Corragio

So tonight was my last night with David. We went to see Spirited Away a Japanese anime film and ate at Casa Mare. I had a really good time, and I think David enjoyed himself very much. We also met Renee Zimmerman and went to Jerry’s a truck stop in Ft. Wayne to have coffee with an old friend of theirs. I felt like I was kind of intruding because they were doing a lot of close knit bonding, but it was just so great to be out and with David.

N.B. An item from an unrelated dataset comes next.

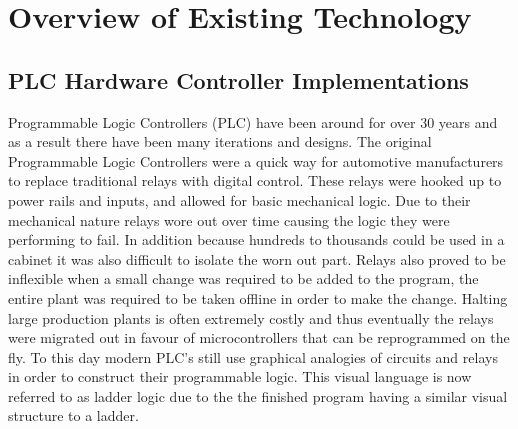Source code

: 
\chapter{Overview of Existing Technology}
\section{PLC Hardware Controller Implementations}
Programmable Logic Controllers (PLC) have been around for over 30 years and as a result there have been many iterations and designs. The original Programmable Logic Controllers were a quick way for automotive manufacturers to replace traditional relays with digital control. These relays were hooked up to power rails and inputs, and allowed for basic mechanical logic. Due to their mechanical nature relays wore out over time causing the logic they were performing to fail. In addition because hundreds to thousands could be used in a cabinet it was also difficult to isolate the worn out part. Relays also proved to be inflexible when a small change was required to be added to the program, the entire plant was required to be taken offline in order to make the change. Halting large production plants is often extremely costly and thus eventually the relays were migrated out in favour of microcontrollers that can be reprogrammed on the fly. To this day modern PLC's still use graphical analogies of circuits and relays in order to construct their programmable logic. This visual language is now referred to as ladder logic due to the the finished program having a similar visual structure to a ladder.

I, per usual, found it so difficult to look at him. GAAAHHHH!!! I am such a wimp; I wish I could just look into his eyes. We were all sitting at the table tonight and we just joking saying “I Love You” to one another and when he said it to me, I almost melted. I wanted to stop time right there. I, in all my idiocy, said “I Love all of you” under mumbled breath.

Our drive home was very normal. We talked about high school, and when we realized about being gay. Dropping him off was so hard, because I knew that I was not sure when/if I would get to see if again. He said he would try to come out to Pittsburgh, which I would love so much. I just do not want him to come out and be bored. I am giddy right now just thinking about him visiting. That would be so great.

I am going to miss him. I have been thinking about growing old and into marriage with someone, and I keep putting him in the picture. I guess, for right now it is not meant to be. The good-bye hug was pretty good for being inside the car. I love to hug him.